• TASK BRIEF
Restate the full listing word for word and leave the pictures out.

• RECORDS SHOWN

- Opening Delimiter -

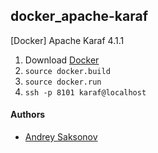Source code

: ## docker_apache-karaf
[Docker] Apache Karaf 4.1.1

1. Download [Docker](https://www.docker.com/community-edition)
2. `source docker.build`
3. `source docker.run`
4. `ssh -p 8101 karaf@localhost`

#### Authors
* [Andrey Saksonov](https://saksonov.me)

- Closing Delimiter -

• SOLUTION FOR THIS EXERCISE
Source code

: ## docker_apache-karaf
[Docker] Apache Karaf 4.1.1

1. Download [Docker](https://www.docker.com/community-edition)
2. `source docker.build`
3. `source docker.run`
4. `ssh -p 8101 karaf@localhost`

#### Authors
* [Andrey Saksonov](https://saksonov.me)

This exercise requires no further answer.